Apache Solr

Apache Solr in Java: Using Apache SolrJ

In this example, we are going to show you how to use Apache SolrJ to index data in Solr and query from Solr.

1. Introduction

Apache Solr is a popular open-source search platform built on Apache Lucene. If we take a 30000-foot view, Solr is a web application and HTTP is the fundamental protocol used between client applications and Solr. The client sends a request to Solr and Solr does some work and returns a response.

Other than HTTP API, SolrJ offers a Java API which encapsulates much of the work of sending requests and parsing responses. It is highly configurable and makes it much easier for applications written in Java to talk to Solr.

2. Technologies Used

The steps and commands described in this example are for Apache Solr 8.5 on Windows 10. The JDK version we use to run the SolrCloud in this example is OpenJDK 13. Before we start, please make sure your computer meet the system requirements. Also, please download the binary release of Apache Solr 8.5. Apache Maven 3.6.3 is used as the build system.

3. Using Apache SolrJ

3.1 Basics

SolrJ provides a few simple interfaces for us to connect to and communicate with Solr. The most important one is the SolrClient which sends requests in the form of SolrRequests and returns responses as SolrResponses. There are several SolrClient implementations and we list some commonly used ones in the table below:

ClientDescription
HttpSolrClientA general-purpose SolrClient implementation that talks directly to a single Solr server via HTTP. It is better suited for query-centric workloads.
LBHttpSolrClientA load balancing wrapper around HttpSolrClient. Do NOT use it in Master/Slave scenarios.
CloudSolrClientA SolrClient implementation that talks to SolrCloud. It communicates with Zookeeper to discover Solr endpoints for SolrCloud collections, and then uses the LBHttpSolrClient to issue requests.
ConcurrentUpdateSolrClientA thread-safe SolrClient implementation which buffers all added documents and writes them into open HTTP connections. It is better suited for indexing-centric workloads.
Table. 1. SolrClient Implementations

Before we jump into the SolrJ coding part, we need to get a couple of things ready by following the steps in sections below.

3.2 Adding dependencies

The SolrJ API ships with Solr, so a simple way to add SolrJ dependencies when running your java application is to add solr-solrj-8.5.2.jar and its dependencies to classpath as below:

java -cp .:$SOLR_HOME/dist/solrj-lib/*:$SOLR_HOME/dist/solr-solrj-8.5.2.jar ...

To manage dependencies easily in this example, we use Apache Maven 3.6.3 as the build system.
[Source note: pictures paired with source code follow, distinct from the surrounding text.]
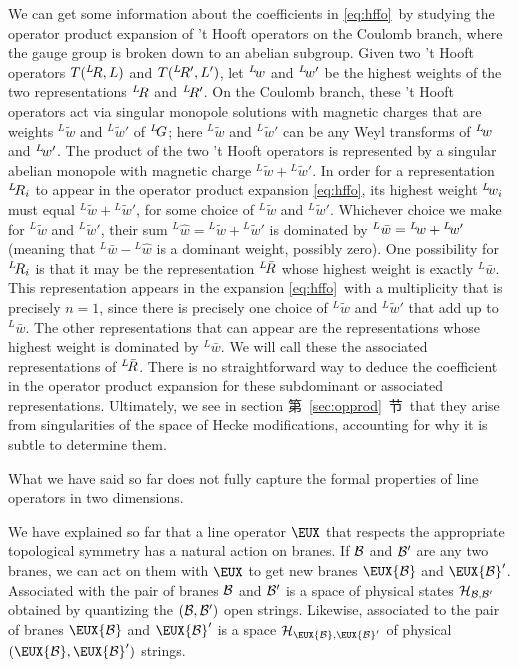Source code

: We can get some information about the coefficients in \eqref{eq:hffo}\ by
studying the operator product expansion of 't Hooft operators on
the Coulomb branch, where the gauge group is broken down to an
abelian subgroup. Given two 't Hooft operators
$T({}^L\negthinspace R,L)$ and $T({}^L\negthinspace  R',L')$, let
$^L\negthinspace w$ and $^L\negthinspace w'$ be the highest
weights of the two representations $^L\negthinspace R $ and
$^L\negthinspace R'$.  On the Coulomb branch, these 't Hooft
operators act via singular monopole solutions with magnetic
charges that are weights $^L\tilde w$ and $^L\tilde w'$ of
$^L\negthinspace G$; here $^L\tilde w$ and $^L\tilde w'$ can be
any Weyl transforms of $^L\negthinspace w$ and $^L\negthinspace
w'$. The product of the two 't Hooft operators is represented by a
singular abelian monopole with magnetic charge $^L\tilde
w+{}^L\tilde w'$. In order for a representation $^L\negthinspace
R_i$ to appear in the operator product expansion \eqref{eq:hffo}, its
highest weight $^L\negthinspace w_i$ must equal $^L\tilde
w+{}^L\tilde w'$, for some choice of $^L\tilde w$ and ${}^L\tilde
w'$. Whichever choice we make for $^L\tilde w$ and $^L\tilde w'$,
their sum $^L\hat w={}^L\tilde w+{}^L\tilde w'$ is dominated by
$^L\bar w={}^L\negthinspace w+{}^L\negthinspace w'$ (meaning that
$^L\bar w -{}^L\hat w$ is a dominant weight, possibly zero). One
possibility for $^L\negthinspace R_i$ is that it may be the
representation $^L\negthinspace\bar R$ whose highest weight is
exactly $^L\bar w$.  This representation appears in the expansion
\eqref{eq:hffo}\ with a multiplicity that is precisely $n=1$, since there is
precisely one choice of $^L\tilde w$ and $^L\tilde w'$ that add up
to $^L\bar w$.  The other representations that can appear are the
representations whose highest weight  is dominated by $^L\bar w$.
We will call these the associated representations of
$^L\negthinspace\bar R$. There is no straightforward way to deduce
the coefficient in the operator product expansion for these
subdominant or associated representations. Ultimately, we see in
section 第~\ref{sec:opprod}~节\ that they arise from singularities of the space
of Hecke modifications, accounting for why it is subtle to
determine them.

\par{}

What we have said so far does not fully capture the formal
properties of line operators in two dimensions.

We have explained so far that a line operator $\EUX$ that respects
the appropriate topological symmetry has a natural action on
branes.  If ${\cal B}$ and ${\cal B}'$ are any two branes, we can
act on them with $\EUX$ to get new branes $\EUX{\cal B}$ and
$\EUX{\cal B}'$.  Associated with the pair of branes ${\cal B}$
and ${\cal B}'$ is a space of physical states ${\cal H}_{{\cal
B},{\cal B}'}$ obtained by quantizing the $({\cal B},{\cal B}')$
open strings.  Likewise, associated to the pair of branes
$\EUX{\cal B}$ and $\EUX{\cal B}'$ is a space ${\cal H}_{\EUX
{\cal B},\EUX{\cal B}'}$ of physical $(\EUX{\cal B},\EUX{\cal
B}')$ strings.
The following dependency declaration needs to be put in pom.xml:

<dependency>
  <groupId>org.apache.solr</groupId>
  <artifactId>solr-solrj</artifactId>
  <version>8.5.2</version>
</dependency>

3.3 Starting Solr Instance

For simplicity, instead of setting up a SolrCloud on your local machine as demonstrated in Apache Solr Clustering Example, we run a single Solr instance on our local machine. Before starting, You can simply download jcg_example_configs.zip attached to this article and extract it to the directory ${solr.install.dir}\server\solr\configsets\jcg_example_configs\conf. It contains all configurations and schema definitions required by this example. Then run the command below to start the Solr instance:

bin\solr.cmd start

The output would be:

D:\Java\solr-8.5.2>bin\solr.cmd start
Waiting up to 30 to see Solr running on port 8983
Started Solr server on port 8983. Happy searching!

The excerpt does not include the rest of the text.